» Try it: Where the data below contains pictures, omit them; output the rest word for word.

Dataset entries

########

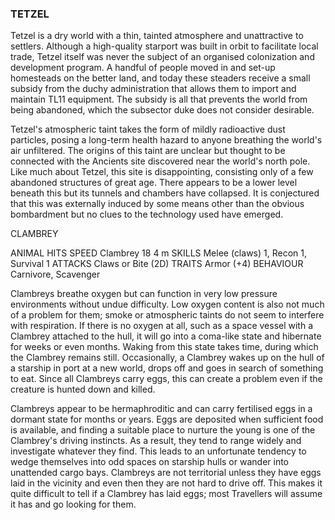 ### TETZEL

Tetzel is a dry world with a thin, tainted atmosphere and unattractive to settlers. Although a high-quality starport was built in orbit to facilitate local trade, Tetzel itself was never the subject of an organised colonization and development program. A handful of people moved in and set-up homesteads on the better land, and today these steaders receive a small subsidy from the duchy administration that allows them to import and maintain TL11 equipment. The subsidy is all that prevents the world from being abandoned, which the subsector duke does not consider desirable.

Tetzel's atmospheric taint takes the form of mildly radioactive dust particles, posing a long-term health hazard to anyone breathing the world's air unfiltered.  The origins of this taint are unclear but thought to be connected with the Ancients site discovered near the world's north pole. Like much about Tetzel, this site is disappointing, consisting only of a few abandoned structures of great age. There appears to be a lower level beneath this but its tunnels and chambers have collapsed. It is conjectured that this was externally induced by some means other than the obvious bombardment but no clues to the technology used have emerged.

CLAMBREY

ANIMAL HITS SPEED Clambrey 18 4 m
SKILLS Melee (claws) 1, Recon 1, Survival 1
ATTACKS Claws or Bite (2D)
TRAITS Armor (+4)
BEHAVIOUR Carnivore, Scavenger

Clambreys breathe oxygen but can function in very low pressure environments without undue difficulty. Low oxygen content is also not much of a problem for them; smoke or atmospheric taints do not seem to interfere with respiration. If there is no oxygen at all, such as a space vessel with a Clambrey attached to the hull, it will go into a coma-like state and hibernate for weeks or even months. Waking from this state takes time, during which the Clambrey remains still. Occasionally, a Clambrey wakes up on the hull of a starship in port at a new world, drops off and goes in search of something to eat. Since all Clambreys carry eggs, this can create a problem even if the creature is hunted down and killed.

Clambreys appear to be hermaphroditic and can carry fertilised eggs in a dormant state for months or years.  Eggs are deposited when sufficient food is available, and finding a suitable place to nurture the young is one of the Clambrey's driving instincts. As a result, they tend to range widely and investigate whatever they find. This leads to an unfortunate tendency to wedge themselves into odd spaces on starship hulls or wander into unattended cargo bays. Clambreys are not territorial unless they have eggs laid in the vicinity and even then they are not hard to drive off. This makes it quite difficult to tell if a Clambrey has laid eggs; most Travellers will assume it has and go looking for them.
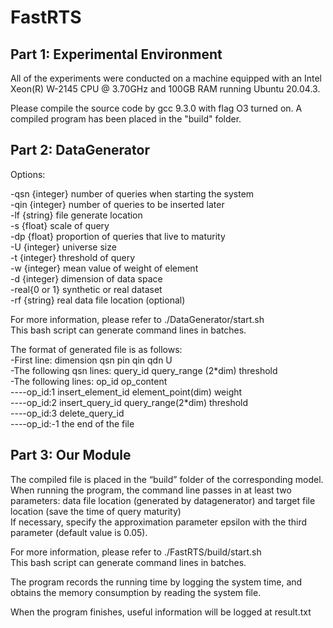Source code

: # FastRTS
## Part 1: Experimental Environment

All of the experiments were conducted on a machine equipped with an Intel Xeon(R) W-2145 CPU @ 3.70GHz and 100GB RAM running Ubuntu 20.04.3.

Please compile the source code by gcc 9.3.0 with flag O3 turned on. A compiled program has been placed in the "build" folder.  

## Part 2: DataGenerator

Options:

-qsn {integer} number of queries when starting the system  
-qin {integer} number of queries to be inserted later  
-lf {string}  file generate location  
-s   {float}   scale of query  
-dp  {float}   proportion of queries that live to maturity  
-U   {integer} universe size  
-t   {integer} threshold of query  
-w   {integer} mean value of weight of element  
-d   {integer} dimension of data space  
-real{0 or 1}  synthetic or real dataset  
-rf {string}  real data file location (optional)

For more information, please refer to ./DataGenerator/start.sh  
This bash script can generate command lines in batches.  

The format of generated file is as follows:  
-First line: dimension qsn pin qin qdn U  
-The following qsn lines: query_id query_range (2\*dim) threshold  
-The following lines: op_id op_content  
----op_id:1 insert_element_id element_point(dim) weight  
----op_id:2 insert_query_id query_range(2\*dim) threshold  
----op_id:3 delete_query_id  
----op_id:-1 the end of the file

## Part 3: Our Module

The compiled file is placed in the “build” folder of the corresponding model.  
When running the program, the command line passes in at least two parameters: data file location (generated by datagenerator) and target file location (save the time of query maturity)  
If necessary, specify the approximation parameter epsilon with the third parameter (default value is 0.05).  

For more information, please refer to ./FastRTS/build/start.sh  
This bash script can generate command lines in batches.

The program records the running time by logging the system time, and obtains the memory consumption by reading the system file.

When the program finishes, useful information will be logged at result.txt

########

» Answer area:
 ### TETZEL

Tetzel is a dry world with a thin, tainted atmosphere and unattractive to settlers. Although a high-quality starport was built in orbit to facilitate local trade, Tetzel itself was never the subject of an organised colonization and development program. A handful of people moved in and set-up homesteads on the better land, and today these steaders receive a small subsidy from the duchy administration that allows them to import and maintain TL11 equipment. The subsidy is all that prevents the world from being abandoned, which the subsector duke does not consider desirable.

Tetzel's atmospheric taint takes the form of mildly radioactive dust particles, posing a long-term health hazard to anyone breathing the world's air unfiltered.  The origins of this taint are unclear but thought to be connected with the Ancients site discovered near the world's north pole. Like much about Tetzel, this site is disappointing, consisting only of a few abandoned structures of great age. There appears to be a lower level beneath this but its tunnels and chambers have collapsed. It is conjectured that this was externally induced by some means other than the obvious bombardment but no clues to the technology used have emerged.

CLAMBREY

ANIMAL HITS SPEED Clambrey 18 4 m
SKILLS Melee (claws) 1, Recon 1, Survival 1
ATTACKS Claws or Bite (2D)
TRAITS Armor (+4)
BEHAVIOUR Carnivore, Scavenger

Clambreys breathe oxygen but can function in very low pressure environments without undue difficulty. Low oxygen content is also not much of a problem for them; smoke or atmospheric taints do not seem to interfere with respiration. If there is no oxygen at all, such as a space vessel with a Clambrey attached to the hull, it will go into a coma-like state and hibernate for weeks or even months. Waking from this state takes time, during which the Clambrey remains still. Occasionally, a Clambrey wakes up on the hull of a starship in port at a new world, drops off and goes in search of something to eat. Since all Clambreys carry eggs, this can create a problem even if the creature is hunted down and killed.

Clambreys appear to be hermaphroditic and can carry fertilised eggs in a dormant state for months or years.  Eggs are deposited when sufficient food is available, and finding a suitable place to nurture the young is one of the Clambrey's driving instincts. As a result, they tend to range widely and investigate whatever they find. This leads to an unfortunate tendency to wedge themselves into odd spaces on starship hulls or wander into unattended cargo bays. Clambreys are not territorial unless they have eggs laid in the vicinity and even then they are not hard to drive off. This makes it quite difficult to tell if a Clambrey has laid eggs; most Travellers will assume it has and go looking for them.
Source code

: # FastRTS
## Part 1: Experimental Environment

All of the experiments were conducted on a machine equipped with an Intel Xeon(R) W-2145 CPU @ 3.70GHz and 100GB RAM running Ubuntu 20.04.3.

Please compile the source code by gcc 9.3.0 with flag O3 turned on. A compiled program has been placed in the "build" folder.  

## Part 2: DataGenerator

Options:

-qsn {integer} number of queries when starting the system  
-qin {integer} number of queries to be inserted later  
-lf {string}  file generate location  
-s   {float}   scale of query  
-dp  {float}   proportion of queries that live to maturity  
-U   {integer} universe size  
-t   {integer} threshold of query  
-w   {integer} mean value of weight of element  
-d   {integer} dimension of data space  
-real{0 or 1}  synthetic or real dataset  
-rf {string}  real data file location (optional)

For more information, please refer to ./DataGenerator/start.sh  
This bash script can generate command lines in batches.  

The format of generated file is as follows:  
-First line: dimension qsn pin qin qdn U  
-The following qsn lines: query_id query_range (2\*dim) threshold  
-The following lines: op_id op_content  
----op_id:1 insert_element_id element_point(dim) weight  
----op_id:2 insert_query_id query_range(2\*dim) threshold  
----op_id:3 delete_query_id  
----op_id:-1 the end of the file

## Part 3: Our Module

The compiled file is placed in the “build” folder of the corresponding model.  
When running the program, the command line passes in at least two parameters: data file location (generated by datagenerator) and target file location (save the time of query maturity)  
If necessary, specify the approximation parameter epsilon with the third parameter (default value is 0.05).  

For more information, please refer to ./FastRTS/build/start.sh  
This bash script can generate command lines in batches.

The program records the running time by logging the system time, and obtains the memory consumption by reading the system file.

When the program finishes, useful information will be logged at result.txt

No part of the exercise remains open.